Soooooooo many Red Flags here, more than i've seen in a very long time. Simple enough, if you wish to live a life with a guy you can't trust, give him a 4th chance and 5th chance and so on. Go ahead and marry him and see how that works for ya. He's basically given you a resume that says... " I am no good." If you choose to let that stay in your life... nobody but to blame for yourself. Its a reason why day care centers don't hire ex-pedophiles. How will he change - WHY would he change when you keep letting him back in your life???


----------



## major misfit (Oct 17, 2010)

Rob774 said:


> Soooooooo many Red Flags here, more than i've seen in a very long time. Simple enough, if you wish to live a life with a guy you can't trust, give him a 4th chance and 5th chance and so on. Go ahead and marry him and see how that works for ya. He's basically given you a resume that says... " I am no good." If you choose to let that stay in your life... nobody but to blame for yourself. Its a reason why day care centers don't hire ex-pedophiles.
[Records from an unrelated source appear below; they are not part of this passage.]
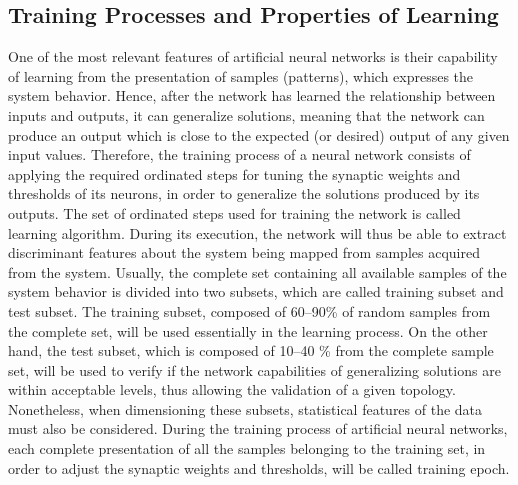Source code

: \subsection{Training Processes and Properties of Learning}
One of the most relevant features of artificial neural networks is their capability of
learning from the presentation of samples (patterns), which expresses the system
behavior. Hence, after the network has learned the relationship between inputs and
outputs, it can generalize solutions, meaning that the network can produce an output
which is close to the expected (or desired) output of any given input values.
Therefore, the training process of a neural network consists of applying the
required ordinated steps for tuning the synaptic weights and thresholds of its
neurons, in order to generalize the solutions produced by its outputs.
The set of ordinated steps used for training the network is called learning
algorithm. During its execution, the network will thus be able to extract discriminant
features about the system being mapped from samples acquired from the
system.
Usually, the complete set containing all available samples of the system behavior
is divided into two subsets, which are called training subset and test subset. The
training subset, composed of 60–90\% of random samples from the complete set,
will be used essentially in the learning process. On the other hand, the test subset,
which is composed of 10–40 \% from the complete sample set, will be used to verify
if the network capabilities of generalizing solutions are within acceptable levels,
thus allowing the validation of a given topology. Nonetheless, when dimensioning these subsets, statistical features of the data must also be considered.
During the training process of artificial neural networks, each complete presentation
of all the samples belonging to the training set, in order to adjust the
synaptic weights and thresholds, will be called training epoch.
\newline
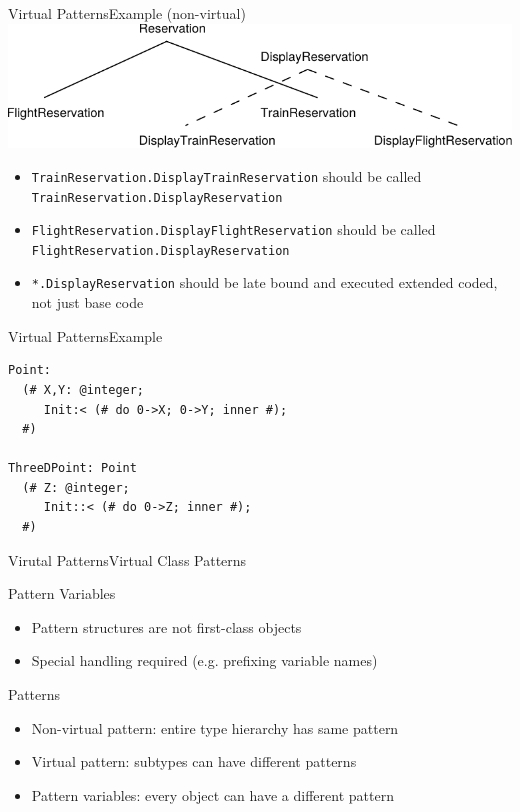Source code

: \documentclass[xcolor=dvipsname,handout]{beamer} %
\begin{document}
\begin{frame}{Virtual Patterns}{Example (non-virtual)}
\includegraphics[width=\textwidth]{beta_virtual.pdf}
\vfill
\begin{itemize}
  \item \texttt{TrainReservation.DisplayTrainReservation} should be called \texttt{TrainReservation.DisplayReservation}
  \item \texttt{FlightReservation.DisplayFlightReservation} should be called \texttt{FlightReservation.DisplayReservation}
  \item \texttt{*.DisplayReservation} should be late bound and executed extended coded, not just base code
\end{itemize}
\end{frame}

\begin{frame}[fragile]{Virtual Patterns}{Example}
\begin{verbatim}
Point:
  (# X,Y: @integer;
     Init:< (# do 0->X; 0->Y; inner #);
  #)

ThreeDPoint: Point
  (# Z: @integer;
     Init::< (# do 0->Z; inner #);
  #)
\end{verbatim}
\end{frame}

\begin{frame}[fragile]{Virutal Patterns}{Virtual Class Patterns}

\end{frame}

\begin{frame}{Pattern Variables}
  \begin{itemize}
    \item Pattern structures are not first-class objects
    \item Special handling required (e.g. prefixing variable names)
  \end{itemize}
\end{frame}

\begin{frame}{Patterns}
  \begin{itemize}
    \item Non-virtual pattern: entire type hierarchy has same pattern
    \item Virtual pattern: subtypes can have different patterns
    \item Pattern variables: every object can have a different pattern
  \end{itemize}
\end{frame}
\end{document}
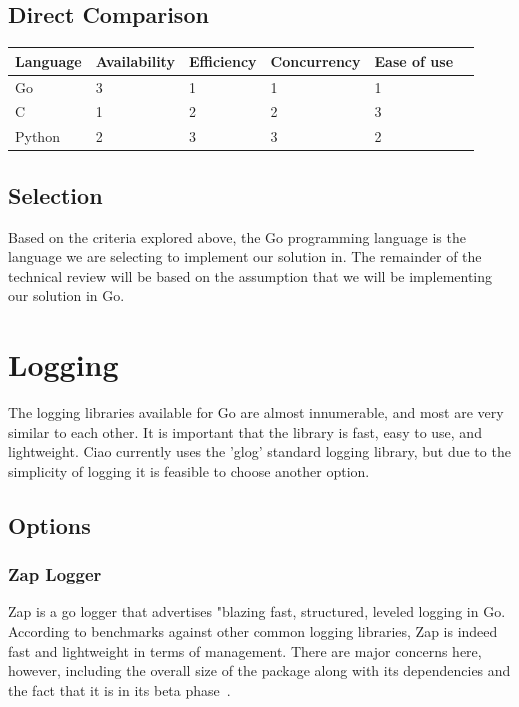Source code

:\documentclass[10pt,letterpaper,onecolumn,draftclsnofoot]{IEEEtran}
\begin{document}
\subsection{Direct Comparison}

\begin{center}
	\begin{tabular}{| l | l | l | l | l | l |}
		\hline
		Language & Availability & Efficiency & Concurrency & Ease of use
		\\ \hline
		Go     & 3 & 1 & 1 & 1 \\ \hline
		C      & 1 & 2 & 2 & 3 \\ \hline
		Python & 2 & 3 & 3 & 2 \\ \hline
	\end{tabular}
\end{center}

\subsection{Selection}

Based on the criteria explored above, the Go programming language is the
language we are selecting to implement our solution in. The remainder of the
technical review will be based on the assumption that we will be implementing
our solution in Go.

\section{Logging}

The logging libraries available for Go are almost innumerable, and most are very
similar to each other. It is important that the library is fast, easy to use,
and lightweight. Ciao currently uses the 'glog' standard logging library, but
due to the simplicity of logging it is feasible to choose another option.

\subsection{Options}

\subsubsection{Zap Logger}

Zap is a go logger that advertises "blazing fast, structured, leveled logging in
Go. According to benchmarks against other common logging libraries, Zap is
indeed fast and lightweight in terms of management. There are major concerns
here, however, including the overall size of the package along with its
dependencies and the fact that it is in its beta phase~\cite{zap}.
\end{document}
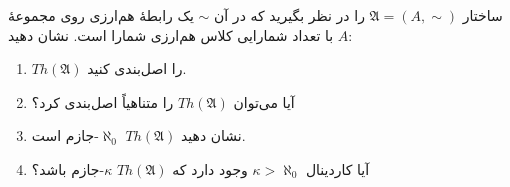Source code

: ساختار $\mathfrak{A} = (A, \sim)$ را در نظر بگیرید که در آن $\sim$ یک رابطهٔ هم‌ارزی روی مجموعهٔ $A$ با تعداد شمارایی کلاس هم‌ارزی شمارا است. نشان دهید:
\begin{enumerate}[label=(\alph*)]
  \item $Th(\mathfrak{A})$ را اصل‌بندی کنید.
  \item آیا می‌توان $Th(\mathfrak{A})$ را متناهیاً اصل‌بندی کرد؟
  \item نشان دهید $Th(\mathfrak{A})$ $\aleph_0$-جازم است.
  \item آیا کاردینال $\kappa > \aleph_0$ وجود دارد که $Th(\mathfrak{A})$ $\kappa$-جازم باشد؟
\end{enumerate}\quad
\begin{ans}
\end{ans}
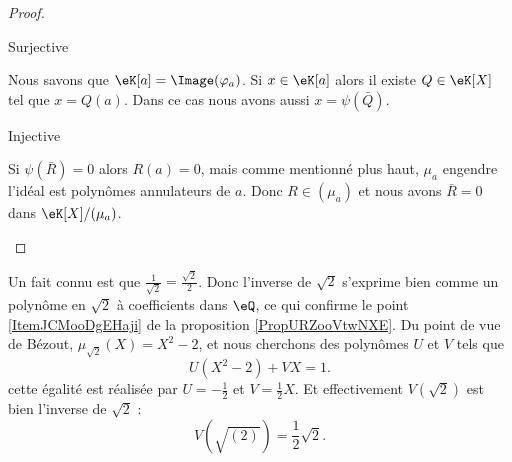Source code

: \begin{proof}
\begin{enumerate}
\begin{subproof}
            \item[Surjective]

                Nous savons que \( \eK[a]=\Image(\varphi_a)\). Si \( x\in \eK[a]\) alors il existe \( Q\in \eK[X]\) tel que \( x=Q(a)\). Dans ce cas nous avons aussi \( x=\psi(\bar Q)\).

            \item[Injective]

                Si \( \psi(\bar R)=0\) alors \( R(a)=0\), mais comme mentionné plus haut, \( \mu_a\) engendre l'idéal est polynômes annulateurs de \( a\). Donc \( R\in (\mu_a)\) et nous avons \( \bar R=0\) dans \( \eK[X]/(\mu_a)\).

            \end{subproof}
                
    \end{enumerate}
\end{proof}

\begin{example}
    Un fait connu est que \( \frac{1}{ \sqrt{2} }=\frac{ \sqrt{2} }{ 2 }\). Donc l'inverse de \( \sqrt{2}\) s'exprime bien comme un polynôme en \( \sqrt{2}\) à coefficients dans \( \eQ\), ce qui confirme le point \ref{ItemJCMooDgEHaji} de la proposition \ref{PropURZooVtwNXE}. Du point de vue de Bézout, \( \mu_{\sqrt{2}}(X)=X^2-2\), et nous cherchons des polynômes \( U\) et \( V\) tels que
    \begin{equation}
        U(X^2-2)+VX=1.
    \end{equation}
    cette égalité est réalisée par \( U=-\frac{ 1 }{2}\) et \( V=\frac{ 1 }{2}X\). Et effectivement \( V(\sqrt{2})\) est bien l'inverse de \( \sqrt{2}\) :
    \begin{equation}
        V(\sqrt{(2)})=\frac{ 1 }{2}\sqrt{2}.
    \end{equation}
\end{example}
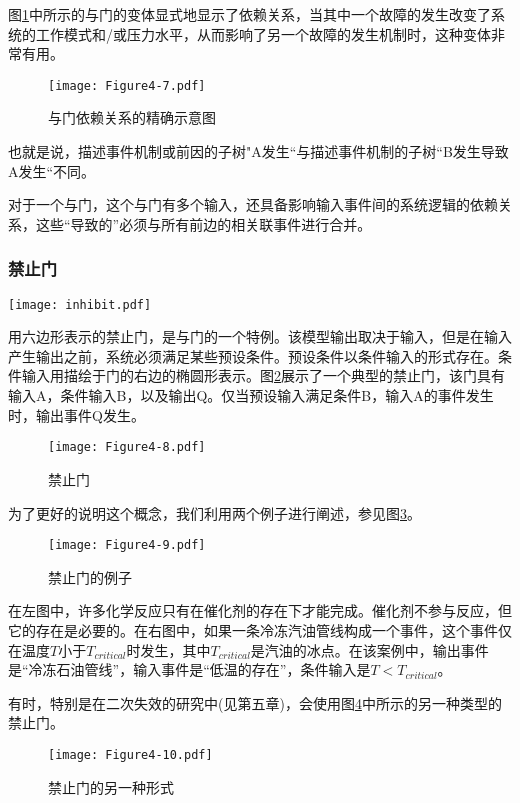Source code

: \documentclass[cn,11pt,chinese]{elegantbook}
\begin{document}
图\ref{fig:fig4_7}中所示的与门的变体显式地显示了依赖关系，当其中一个故障的发生改变了系统的工作模式和/或压力水平，从而影响了另一个故障的发生机制时，这种变体非常有用。

\begin{figure}[h]
	\centering
	\texttt{[image: Figure4-7.pdf]}
	\caption{与门依赖关系的精确示意图}\label{fig:fig4_7}
\end{figure}


也就是说，描述事件机制或前因的子树"A发生“与描述事件机制的子树“B发生导致A发生“不同。

对于一个与门，这个与门有多个输入，还具备影响输入事件间的系统逻辑的依赖关系，这些“导致的”必须与所有前边的相关联事件进行合并。

\subsubsection{禁止门}

\texttt{[image: inhibit.pdf]}

用六边形表示的禁止门，是与门的一个特例。该模型输出取决于输入，但是在输入产生输出之前，系统必须满足某些预设条件。预设条件以条件输入的形式存在。条件输入用描绘于门的右边的椭圆形表示。图\ref{fig:fig4_8}展示了一个典型的禁止门，该门具有输入A，条件输入B，以及输出Q。仅当预设输入满足条件B，输入A的事件发生时，输出事件Q发生。

\begin{figure}[H]
	\centering
	\texttt{[image: Figure4-8.pdf]}
	\caption{禁止门}\label{fig:fig4_8}
\end{figure}

为了更好的说明这个概念，我们利用两个例子进行阐述，参见图\ref{fig:fig4_9}。

\begin{figure}[H]
	\centering
	\texttt{[image: Figure4-9.pdf]}
	\caption{禁止门的例子}\label{fig:fig4_9}
\end{figure}

在左图中，许多化学反应只有在催化剂的存在下才能完成。催化剂不参与反应，但它的存在是必要的。在右图中，如果一条冷冻汽油管线构成一个事件，这个事件仅在温度$T$小于$T_{critical}$时发生，其中$T_{critical}$是汽油的冰点。在该案例中，输出事件是“冷冻石油管线”，输入事件是“低温的存在”，条件输入是$T<T_{critical}$。

有时，特别是在二次失效的研究中(见第五章)，会使用图\ref{fig:fig4_10}中所示的另一种类型的禁止门。

\begin{figure}[H]
	\centering
	\texttt{[image: Figure4-10.pdf]}
	\caption{禁止门的另一种形式}\label{fig:fig4_10}
\end{figure}
\end{document}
How will he change - WHY would he change when you keep letting him back in your life???


:iagree: 
This man is SHOWING you (repeatedly) who he is. You really need to believe him.


----------



## Dharobe (Jan 19, 2011)

Dear justinej85
I hope you’ll hear me out as what I’m about to say might appear a bit radical, a bit different to any other advice you’ve been given, then again it may not!
Firstly, there are two things you need to note. One is that this is not about you and the other is that you need to accept your boyfriend as he is, because that is the reality.
Now you might be seething to hear me say that and I ‘get’ that a response like that is totally normal, but like I said I hope you’ll hear me out, because I really care about you and boyfriend (and your baby boy) and you seem like you’d both like to work this out.
When I say it’s not about you, you might say – ‘well I know that’. However, your angry and upset response to finding the ‘chats’ tells me that you’ve made it mean something about you. It might be that you don’t feel good enough or that it means you’re unlovable – have a dig around inside to find out what you’ve made it mean about you. When you unearth it, it will resonate with you and you’ll know for sure what you’ve made it mean. Whatever it is,(and I’m guessing here and I could be wrong ) it is affecting your self esteem and making you react instead of respond. A good supportive website to visit is SelfEsteem4Women.
Now to the second point. Resisting what IS, rarely changes anything and can be very stressful. I think you’d really benefit from reading ‘Loving What Is’ by Byron Katie. It might even be available on audio if you prefer listening than reading. Now this doesn’t mean that you have to put up with your boyfriend’s infidelity. If that’s a deal-breaker for you then you might consider moving out. What it does mean is that if you can see the infidelity in a different light, drop the resistance, stop trying to change him and love him unconditionally as you both work on this issue, you’ll feel a whole lot clearer and balanced over it and this will give him the space to make the changes he needs to make. He’s already half way there with the realisation that his issue has probably arisen because of what happened to him when he was little. If you can see your way to thinking about this issue from his perspective in that it must be really horrible to feel like you need constant approval and attention, enough to risk the relationship with someone you love, then this is a much more resourceful way of responding. What’s needed here is compassion for the both of you. I’m guessing that at the moment this might be difficult for you but I think if you read the book by Byron Katie it will get easier.
The bottom line is your boyfriend has to want to make the change himself otherwise the changes won’t last. The key for you both is to talk about the issue when you are both calm and rational and to agree not to raise voices and accuse and blame. Because I can’t speak to your boyfriend, I can only suggest things for YOU to do. However, when you make some positive changes to how you communicate and raising your self esteem, your boyfriend can’t help but change too.
I hope this helps.
Big hugs.


----------